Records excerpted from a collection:
■ ■ ■ ■ ■

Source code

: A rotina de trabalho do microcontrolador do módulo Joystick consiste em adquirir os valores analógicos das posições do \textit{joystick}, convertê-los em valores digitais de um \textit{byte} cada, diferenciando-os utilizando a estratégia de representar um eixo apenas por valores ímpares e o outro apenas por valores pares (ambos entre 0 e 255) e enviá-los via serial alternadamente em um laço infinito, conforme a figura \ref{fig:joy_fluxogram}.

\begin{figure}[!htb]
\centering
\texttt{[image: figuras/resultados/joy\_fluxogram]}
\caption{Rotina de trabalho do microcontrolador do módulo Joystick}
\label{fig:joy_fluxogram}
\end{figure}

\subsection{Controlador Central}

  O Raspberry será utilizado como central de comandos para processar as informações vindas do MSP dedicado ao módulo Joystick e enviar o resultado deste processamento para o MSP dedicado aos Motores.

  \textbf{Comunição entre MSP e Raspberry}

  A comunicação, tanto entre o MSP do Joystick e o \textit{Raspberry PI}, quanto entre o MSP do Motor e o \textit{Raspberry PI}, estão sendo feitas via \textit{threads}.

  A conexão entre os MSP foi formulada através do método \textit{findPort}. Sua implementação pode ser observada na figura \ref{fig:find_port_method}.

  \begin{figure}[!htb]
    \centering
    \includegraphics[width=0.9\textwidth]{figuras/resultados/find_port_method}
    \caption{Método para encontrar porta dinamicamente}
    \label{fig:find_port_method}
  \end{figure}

■ ■ ■ ■ ■

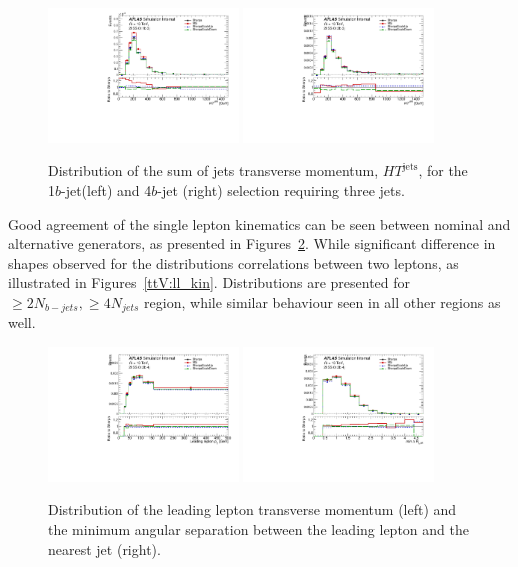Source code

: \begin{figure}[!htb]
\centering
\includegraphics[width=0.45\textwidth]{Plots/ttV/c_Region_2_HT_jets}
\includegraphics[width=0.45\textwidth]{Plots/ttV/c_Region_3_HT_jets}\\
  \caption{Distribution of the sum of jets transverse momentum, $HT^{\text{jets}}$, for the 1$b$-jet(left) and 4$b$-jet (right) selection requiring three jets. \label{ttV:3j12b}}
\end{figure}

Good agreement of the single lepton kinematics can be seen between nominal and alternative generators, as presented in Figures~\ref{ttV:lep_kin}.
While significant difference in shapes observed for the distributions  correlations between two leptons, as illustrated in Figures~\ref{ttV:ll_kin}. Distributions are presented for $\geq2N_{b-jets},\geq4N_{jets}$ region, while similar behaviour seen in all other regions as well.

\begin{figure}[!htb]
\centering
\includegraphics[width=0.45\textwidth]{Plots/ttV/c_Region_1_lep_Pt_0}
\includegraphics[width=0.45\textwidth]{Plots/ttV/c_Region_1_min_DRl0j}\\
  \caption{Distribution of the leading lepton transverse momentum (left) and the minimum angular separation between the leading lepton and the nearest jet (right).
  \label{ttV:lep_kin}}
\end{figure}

■ ■ ■ ■ ■

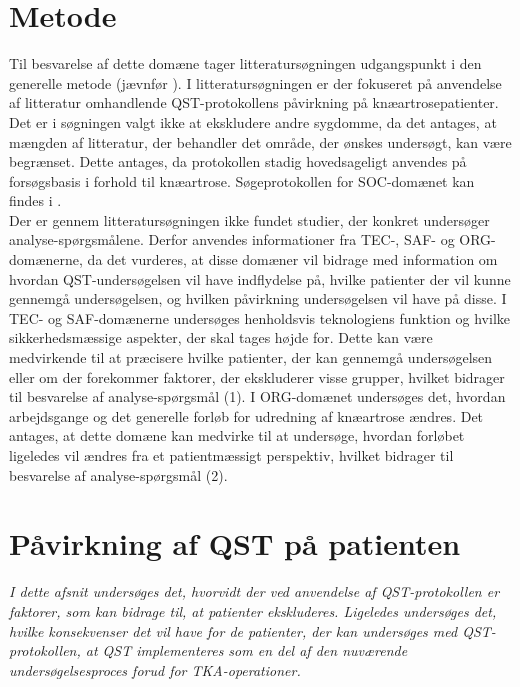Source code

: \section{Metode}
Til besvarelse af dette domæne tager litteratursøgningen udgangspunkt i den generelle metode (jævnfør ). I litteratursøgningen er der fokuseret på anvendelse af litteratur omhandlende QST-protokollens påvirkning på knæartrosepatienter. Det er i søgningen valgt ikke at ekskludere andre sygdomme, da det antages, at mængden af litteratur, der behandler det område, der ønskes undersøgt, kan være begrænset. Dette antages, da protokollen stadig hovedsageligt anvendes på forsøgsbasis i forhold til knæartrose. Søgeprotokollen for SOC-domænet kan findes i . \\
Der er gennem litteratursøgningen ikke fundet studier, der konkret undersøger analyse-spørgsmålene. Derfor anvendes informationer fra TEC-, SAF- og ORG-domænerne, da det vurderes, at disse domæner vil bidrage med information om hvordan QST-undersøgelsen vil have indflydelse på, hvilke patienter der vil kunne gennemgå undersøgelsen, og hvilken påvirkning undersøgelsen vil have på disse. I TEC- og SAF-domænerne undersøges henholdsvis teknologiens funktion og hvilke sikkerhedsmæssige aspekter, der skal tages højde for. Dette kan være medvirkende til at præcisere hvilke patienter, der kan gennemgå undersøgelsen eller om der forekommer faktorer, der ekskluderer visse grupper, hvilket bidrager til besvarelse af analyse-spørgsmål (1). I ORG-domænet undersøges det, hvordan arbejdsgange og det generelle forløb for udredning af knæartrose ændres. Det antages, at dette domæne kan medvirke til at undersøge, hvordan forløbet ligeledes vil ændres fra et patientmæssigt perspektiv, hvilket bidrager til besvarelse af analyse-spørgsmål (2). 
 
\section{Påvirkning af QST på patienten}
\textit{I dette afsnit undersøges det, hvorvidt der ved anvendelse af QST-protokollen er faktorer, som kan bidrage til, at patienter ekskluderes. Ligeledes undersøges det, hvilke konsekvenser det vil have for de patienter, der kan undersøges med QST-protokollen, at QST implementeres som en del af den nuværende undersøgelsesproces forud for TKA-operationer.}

■ ■ ■ ■ ■

WHAT TO PRODUCE: The required output is every line above that contains the string "presented".

WRITTEN SOLUTION:
Good agreement of the single lepton kinematics can be seen between nominal and alternative generators, as presented in Figures~\ref{ttV:lep_kin}.
While significant difference in shapes observed for the distributions  correlations between two leptons, as illustrated in Figures~\ref{ttV:ll_kin}. Distributions are presented for $\geq2N_{b-jets},\geq4N_{jets}$ region, while similar behaviour seen in all other regions as well.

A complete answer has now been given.